That first dog was tragically killed when she was seven months old (a story I will tell sometime), and a year or so later we decided to try again.

And this puppy came out of her airline crate (this was also our first purebred dog and the first one ever shipped to us) and was greeted with a chicken leg quarter, not a bowl of kibble.

And the rest, as they say, is history. We haven’t had a bag of kibble in the house since then, and it will be ten years in January. I raised three generations of Danes on it, the corgis of course, and every rescue dog goes on it immediately. I don’t know how many total I’ve fed raw, but counting the puppies it’s got to be close to fifty at this point.

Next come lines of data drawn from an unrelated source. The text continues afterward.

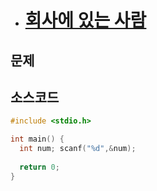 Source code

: * # [회사에 있는 사람](https://www.acmicpc.net/problem/7785)
## 문제

## 소스코드
```c
#include <stdio.h>

int main() {
  int num; scanf("%d",&num);
  
  return 0;
}
```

And, because I have the spiritual gift of bossiness, I make friends and family feed it too. My rule is that I don’t want to yard-pick big smelly poops, and I don’t want my dogs eating your dog’s poop because it smells like undigested kibble, so if you want to come over and play your dogs have to be well-fed too. Not everyone feeds a completely raw diet–Sparky gets a grain-free kibble, Wilson gets a lot of raw and some canned, Bastoche gets mostly raw but some grain-free kibble, etc.–but nobody’s on an inappropriate diet. So I get to look out and see this:

Little shiny muscular streaks of lightning.

One thought on “Hamhocks

  1. My cardis eat only raw. They are shiny, healthy, well-muscled with lovely coats — best (after the non-smelly poop) is the clean teeth and breath. I cannot imagine ever returning to Iams (yep, me, too).

    Keep preaching how good it is for them!